The serious ethical, if not legal, concerns surrounding high frequency trading hit Main Street this past Friday with a lead article in the New York Times. I highlighted that article along with my extensive writings on this topic here at Sense on Cents in my piece “Wall Street Has a Problem as High Frequency Trading Moves to Main Street.”
Well, we awaken this morning to see the high frequency trading issue making waves in Washington. The Wall Street Journal reports In a Flash, Schumer Warns SEC:
Sen. Charles Schumer (D., N.Y.) told the Securities and Exchange Commission that he will move to limit “flash” orders for stocks if the agency takes no action against them.
The practice routes stock trades through private liquidity pools before being sent onto other exchanges for filling. Critics contend that flash ordering creates a two-tiered system of investors, where those with access get a better price than those without.
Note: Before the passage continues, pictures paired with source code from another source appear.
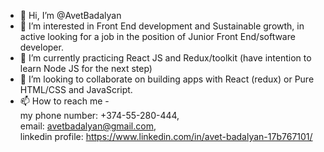 - 👋 Hi, I’m @AvetBadalyan
- 👀 I’m interested in Front End development and Sustainable growth, in active looking for a job in the position of Junior Front End/software developer.
- 🌱 I’m currently practicing React JS and Redux/toolkit (have intention to learn Node JS for the next step)
- 💞️ I’m looking to collaborate on building apps with React (redux) or Pure HTML/CSS and JavaScript.
- 📫 How to reach me - <br>
      my phone number: +374-55-280-444, <br>
      email: avetbadalyan@gmail.com, <br>
      linkedin profile: https://www.linkedin.com/in/avet-badalyan-17b767101/

<!---
AvetBadalyan/AvetBadalyan is a ✨ special ✨ repository because its `README.md` (this file) appears on your GitHub profile.
You can click the Preview link to take a look at your changes.
--->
“If the SEC fails to curb this practice, I plan to introduce legislation in the U.S. Senate to prohibit the use of flash orders in connection with optional pre-routing programs in order to ensure that trading in U.S. public capital markets is fair and transparent for all market participants,” Sen. Schumer wrote Friday.
While on one hand I commend Schumer for being proactive on this front, I am reminded that he has been one of the largest beneficiaries of campaign contributions and lobbying dollars from the banks and hedge funds engaged in high frequency program trading. Without questioning Schumer’s motivations, is he taking action to curry public favor against his being linked so closely with Wall Street?
Additionally, the fact that Schumer or any other political representative needs to address this issue again brings into question the efficacy of the regulatory bodies charged with protecting investor interests. How can any observer of high frequency program trading believe the investor playing field is anywhere close to being level?
Why has the field sloped? Very simply, as the various stock exchanges compete for business, the officials running the exchanges have traded investor protection and interests for the volume and revenues provided by high frequency program trading.
Who should have been engaged with these exchanges to prevent these abusive trading programs? The SEC and FINRA. Who actually exposed the issues surrounding high frequency program trading? Financial blogs and Joe Saluzzi of Themis Trading. I commend Mr. Saluzzi given his position in the marketplace.
I am excited to apprise our readers and listeners that I will have Mr. Saluzzi as my guest this Sunday evening August 2nd from 8-9pm on my internet radio show, NoQuarter Radio’s Sense on Cents with Larry Doyle.
Perhaps our elected representatives in Washington along with financial regulators at the SEC and FINRA may care to listen and learn.